Frente a esta representación política que soñaba su futuro, la historia hispana se construyó sobre líderes de hueste, que partían del supuesto del enemigo interior. Ese destino nos sigue acompañando como un fantasma que atraviesa el tiempo. Es un estilo político que condena a los peores reflejos. Aquí, si se da un consenso comunitario, el líder se siente inseguro. No identifica a los suyos y es como si no tuviera a nadie. Por eso es preciso impulsar acciones que dividan. Curiosamente, en medio del consenso comunitario, las composiciones son múltiples y las diferencias infinitas, móviles, relacionales, y los singulares arrojados, libres, seguros, y por eso no ponen verdaderamente en peligro la unidad.
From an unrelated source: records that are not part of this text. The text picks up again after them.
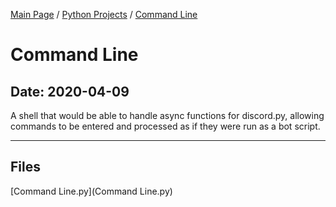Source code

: [Main Page](/) / [Python Projects](/python) / [Command Line](/python/2020-04-09_Command_Line)

# Command Line

## Date: 2020-04-09

A shell that would be able to handle async functions for discord.py, allowing commands to be entered and processed as if they were run as a bot script.

-----

## Files

[Command Line.py](Command Line.py)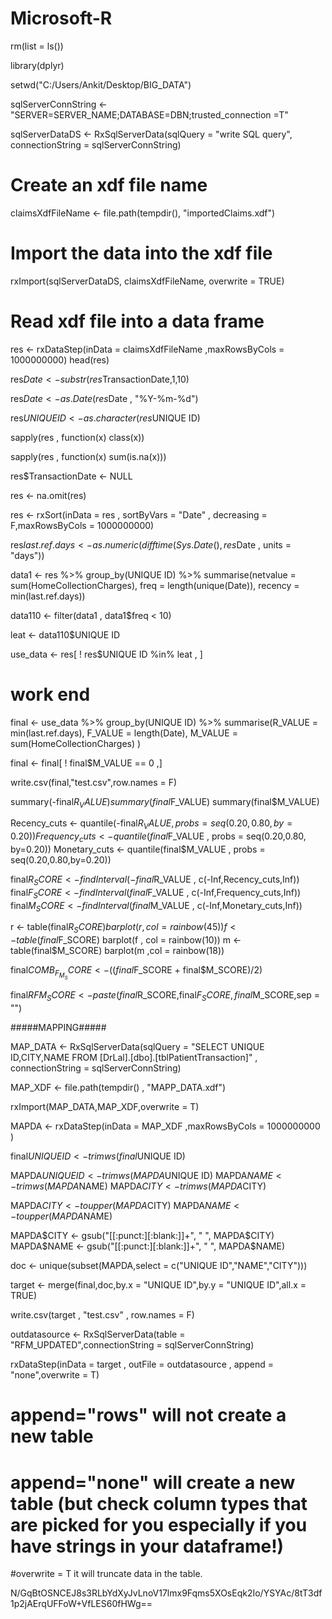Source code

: # Microsoft-R

rm(list = ls())

library(dplyr)

setwd("C:/Users/Ankit/Desktop/BIG_DATA")

sqlServerConnString <- "SERVER=SERVER_NAME;DATABASE=DBN;trusted_connection =T"

sqlServerDataDS <- RxSqlServerData(sqlQuery = "write SQL query",
                                   connectionString = sqlServerConnString)

# Create an xdf file name
claimsXdfFileName <- file.path(tempdir(), "importedClaims.xdf")

# Import the data into the xdf file
rxImport(sqlServerDataDS, claimsXdfFileName, overwrite = TRUE)

# Read xdf file into a data frame
res <- rxDataStep(inData = claimsXdfFileName ,maxRowsByCols = 1000000000)
head(res)

res$Date <- substr(res$TransactionDate,1,10)

res$Date <- as.Date(res$Date , "%Y-%m-%d")

res$UNIQUE ID <- as.character(res$UNIQUE ID)

sapply(res , function(x) class(x))

sapply(res , function(x) sum(is.na(x)))

res$TransactionDate <- NULL

res <- na.omit(res)

res <- rxSort(inData = res , sortByVars = "Date" , decreasing = F,maxRowsByCols = 1000000000)

res$last.ref.days <- as.numeric(difftime(Sys.Date(),res$Date , units = "days"))

data1 <- res %>% group_by(UNIQUE ID) %>%
  summarise(netvalue = sum(HomeCollectionCharges),
            freq = length(unique(Date)),
            recency = min(last.ref.days))

data110 <- filter(data1 , data1$freq < 10)

leat <- data110$UNIQUE ID

use_data <- res[ ! res$UNIQUE ID %in% leat ,  ]

# work end

final <- use_data %>% group_by(UNIQUE ID) %>% 
  summarise(R_VALUE = min(last.ref.days),
            F_VALUE = length(Date),
            M_VALUE = sum(HomeCollectionCharges)
  )

final <- final[ ! final$M_VALUE == 0 ,]

write.csv(final,"test.csv",row.names = F)

summary(-final$R_VALUE)
summary(final$F_VALUE)
summary(final$M_VALUE)


Recency_cuts <- quantile(-final$R_VALUE , probs = seq(0.20 ,0.80 , by=0.20))
Frequency_cuts <- quantile(final$F_VALUE , probs = seq(0.20,0.80, by=0.20))
Monetary_cuts <- quantile(final$M_VALUE , probs = seq(0.20,0.80,by=0.20))


final$R_SCORE <- findInterval(-final$R_VALUE , c(-Inf,Recency_cuts,Inf))
final$F_SCORE <- findInterval(final$F_VALUE , c(-Inf,Frequency_cuts,Inf))
final$M_SCORE <- findInterval(final$M_VALUE , c(-Inf,Monetary_cuts,Inf))

r <- table(final$R_SCORE)
barplot(r , col = rainbow(45))
f <-table(final$F_SCORE)
barplot(f , col = rainbow(10))
m <- table(final$M_SCORE)
barplot(m ,col = rainbow(18))


final$COMB_F_M_SCORE <- ((final$F_SCORE + final$M_SCORE)/2)

final$RFM_SCORE <- paste(final$R_SCORE,final$F_SCORE,final$M_SCORE,sep = "")

#####MAPPING#####

MAP_DATA <- RxSqlServerData(sqlQuery = "SELECT UNIQUE ID,CITY,NAME FROM
                            [DrLal].[dbo].[tblPatientTransaction]" ,
                            connectionString = sqlServerConnString)

MAP_XDF <- file.path(tempdir() , "MAPP_DATA.xdf")

rxImport(MAP_DATA,MAP_XDF,overwrite = T)

MAPDA <- rxDataStep(inData = MAP_XDF ,maxRowsByCols = 1000000000 )

final$UNIQUE ID <- trimws(final$UNIQUE ID)

MAPDA$UNIQUE ID <- trimws(MAPDA$UNIQUE ID)
MAPDA$NAME <- trimws(MAPDA$NAME)
MAPDA$CITY <- trimws(MAPDA$CITY)

MAPDA$CITY <- toupper(MAPDA$CITY)
MAPDA$NAME <- toupper(MAPDA$NAME)

MAPDA$CITY <- gsub("[[:punct:][:blank:]]+", " ", MAPDA$CITY)
MAPDA$NAME <- gsub("[[:punct:][:blank:]]+", " ", MAPDA$NAME)

doc <- unique(subset(MAPDA,select = c("UNIQUE ID","NAME","CITY")))

target <- merge(final,doc,by.x = "UNIQUE ID",by.y = "UNIQUE ID",all.x = TRUE)

write.csv(target , "test.csv" , row.names = F)

outdatasource <- RxSqlServerData(table = "RFM_UPDATED",connectionString = sqlServerConnString)

rxDataStep(inData = target , outFile = outdatasource , append = "none",overwrite = T)

# append="rows" will not create a new table
# append="none" will create a new table (but check column types that are picked for you especially if you have strings in your dataframe!)
#overwrite = T it will truncate data in the table.


N/GqBtOSNCEJ8s3RLbYdXyJvLnoV17lmx9Fqms5XOsEqk2Io/YSYAc/8tT3df1p2jAErqUFFoW+VfLES60fHWg==







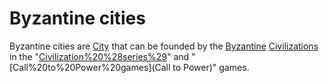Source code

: # Byzantine cities

Byzantine cities are [City](cities) that can be founded by the [Byzantine](Byzantine) [Civilizations](civilization) in the "[Civilization%20%28series%29](Civilization)" and "[Call%20to%20Power%20games](Call to Power)" games.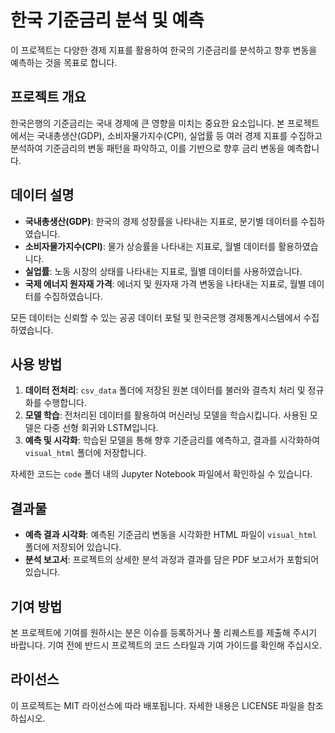 # 한국 기준금리 분석 및 예측

이 프로젝트는 다양한 경제 지표를 활용하여 한국의 기준금리를 분석하고 향후 변동을 예측하는 것을 목표로 합니다.

## 프로젝트 개요

한국은행의 기준금리는 국내 경제에 큰 영향을 미치는 중요한 요소입니다. 본 프로젝트에서는 국내총생산(GDP), 소비자물가지수(CPI), 실업률 등 여러 경제 지표를 수집하고 분석하여 기준금리의 변동 패턴을 파악하고, 이를 기반으로 향후 금리 변동을 예측합니다.

## 데이터 설명

- **국내총생산(GDP)**: 한국의 경제 성장률을 나타내는 지표로, 분기별 데이터를 수집하였습니다.
- **소비자물가지수(CPI)**: 물가 상승률을 나타내는 지표로, 월별 데이터를 활용하였습니다.
- **실업률**: 노동 시장의 상태를 나타내는 지표로, 월별 데이터를 사용하였습니다.
- **국제 에너지 원자재 가격**: 에너지 및 원자재 가격 변동을 나타내는 지표로, 월별 데이터를 수집하였습니다.

모든 데이터는 신뢰할 수 있는 공공 데이터 포털 및 한국은행 경제통계시스템에서 수집하였습니다.

## 사용 방법

1. **데이터 전처리**: `csv_data` 폴더에 저장된 원본 데이터를 불러와 결측치 처리 및 정규화를 수행합니다.
2. **모델 학습**: 전처리된 데이터를 활용하여 머신러닝 모델을 학습시킵니다. 사용된 모델은 다중 선형 회귀와 LSTM입니다.
3. **예측 및 시각화**: 학습된 모델을 통해 향후 기준금리를 예측하고, 결과를 시각화하여 `visual_html` 폴더에 저장합니다.

자세한 코드는 `code` 폴더 내의 Jupyter Notebook 파일에서 확인하실 수 있습니다.

## 결과물

- **예측 결과 시각화**: 예측된 기준금리 변동을 시각화한 HTML 파일이 `visual_html` 폴더에 저장되어 있습니다.
- **분석 보고서**: 프로젝트의 상세한 분석 과정과 결과를 담은 PDF 보고서가 포함되어 있습니다.

## 기여 방법

본 프로젝트에 기여를 원하시는 분은 이슈를 등록하거나 풀 리퀘스트를 제출해 주시기 바랍니다. 기여 전에 반드시 프로젝트의 코드 스타일과 기여 가이드를 확인해 주십시오.

## 라이선스

이 프로젝트는 MIT 라이선스에 따라 배포됩니다. 자세한 내용은 LICENSE 파일을 참조하십시오.
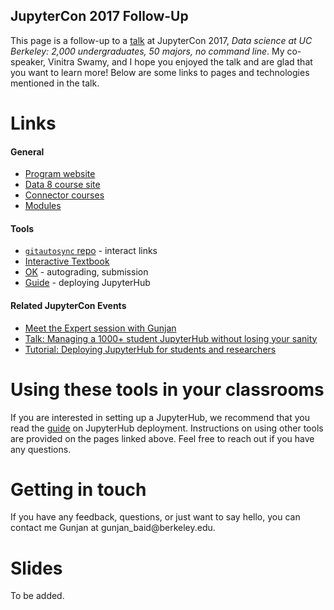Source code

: ## JupyterCon 2017 Follow-Up

This page is a follow-up to a [talk](https://conferences.oreilly.com/jupyter/jup-ny/public/schedule/detail/60131) at JupyterCon 2017, *Data science at UC Berkeley: 2,000 undergraduates, 50 majors, no command line*. My co-speaker, Vinitra Swamy, and I hope you enjoyed the talk and are glad that you want to learn more! Below are some links to pages and technologies mentioned in the talk.

# Links

#### General
* [Program website](https://data.berkeley.edu/)
* [Data 8 course site](https://data8.org/)
* [Connector courses](https://data8.org/connector)
* [Modules](http://data.berkeley.edu/education/modules)

#### Tools
* [`gitautosync` repo](https://github.com/data-8) - interact links
* [Interactive Textbook](https://inferentialthinking.com)
* [OK](https://okpy.org) - autograding, submission
* [Guide](zero-to-jupyterhub-with-kubernetes.readthedocs.io) - deploying JupyterHub

#### Related JupyterCon Events
* [Meet the Expert session with Gunjan](https://conferences.oreilly.com/jupyter/jup-ny/public/schedule/detail/63084)
* [Talk: Managing a 1000+ student JupyterHub without losing your sanity](https://conferences.oreilly.com/jupyter/jup-ny/public/schedule/detail/60105)
* [Tutorial: Deploying JupyterHub for students and researchers](https://conferences.oreilly.com/jupyter/jup-ny/public/schedule/detail/60075)

# Using these tools in your classrooms
If you are interested in setting up a JupyterHub, we recommend that you read the [guide](zero-to-jupyterhub-with-kubernetes.readthedocs.io) on JupyterHub deployment. Instructions on using other tools are provided on the pages linked above. Feel free to reach out if you have any questions.

# Getting in touch
If you have any feedback, questions, or just want to say hello, you can contact me Gunjan at <span class="rev">ude.yelekreb@diab_najnug</span>.

<style type="text/css">
	span.rev {
    	unicode-bidi: bidi-override;
    	direction: rtl;
	}
</style>

# Slides

To be added.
Es preciso que la unidad no se imponga maciza, en bloque, para así protegerse cada singular. Pero nuestros líderes actuales no quieren la representación sefardita del gobierno. En esa división que eterniza las diferencias, las congela y las cosifica en odios, ahí están seguros. Así se obligará a todos y cada uno a ponerse de un lado u otro de la raya. Serán menos, pero serán los suyos. La lógica de guerra se impondrá. La única gracia aquí es la victoria, no la unidad. Los vencidos sabrán a qué atenerse.

Como una rueda maldita, cada ocasión española nos trae los ecos de este hábito. Un siglo tras otro, infatigable. Es inútil preguntarse cuándo empezó esa diferencia que sólo puede terminar en el exterminio del rival. Siempre hay alguien que tiene memoria de tísico y dice: no, la ofensa fue antes, todavía antes. Y siempre escuchamos una hueste jaleando la victoria, pidiendo más sangre. ¿Tengo que decir de qué hablo? Para los despistados lo diré con todas sus letras. Iglesias ha perdido su gracia porque ha impedido el consenso comunitario. Una política de división le ha dejado con el 40% de los militantes activos de Podemos. Y una ciudadanía ve asombrada cómo la historia, el futuro, será de nuevo su consuelo. Como en el siglo XII. Todo lo que sabemos es que esta ocasión no verá cristalizar lo latente, un pueblo hispano capaz de buscar un sentido de lo justo. Iglesias no lo forjará.

Quien quiera ser hueste y anhele una parte de botín, que jalee la victoria. Yo no lo haré. Por lo demás, me es demasiado querida la idea republicana de la política como para guardar silencio. Esa idea aconseja varias cosas: en primer lugar, no mentir jamás. Espinar, quien dijo en campaña que la portavocía de José Manuel López no estaba en peligro, ha mentido. Aconseja también no interferir en los procesos electorales; la medida de retirarlo de la portavocía madrileña en medio del proceso de Vistalegre II, es un golpe bajo que quiere influir con medios amenazantes en el curso de la elección. Pero sobre todo aconseja explicar de forma adecuada las decisiones. Ni Espinar ni Iglesias ni Echenique han explicado el cese de López; no hemos escuchado ni una sola razón que afecte a su ejercicio del cargo. El número uno por Madrid ha sido apartado con el único argumento de que «hemos ganado y ponemos a los nuestros».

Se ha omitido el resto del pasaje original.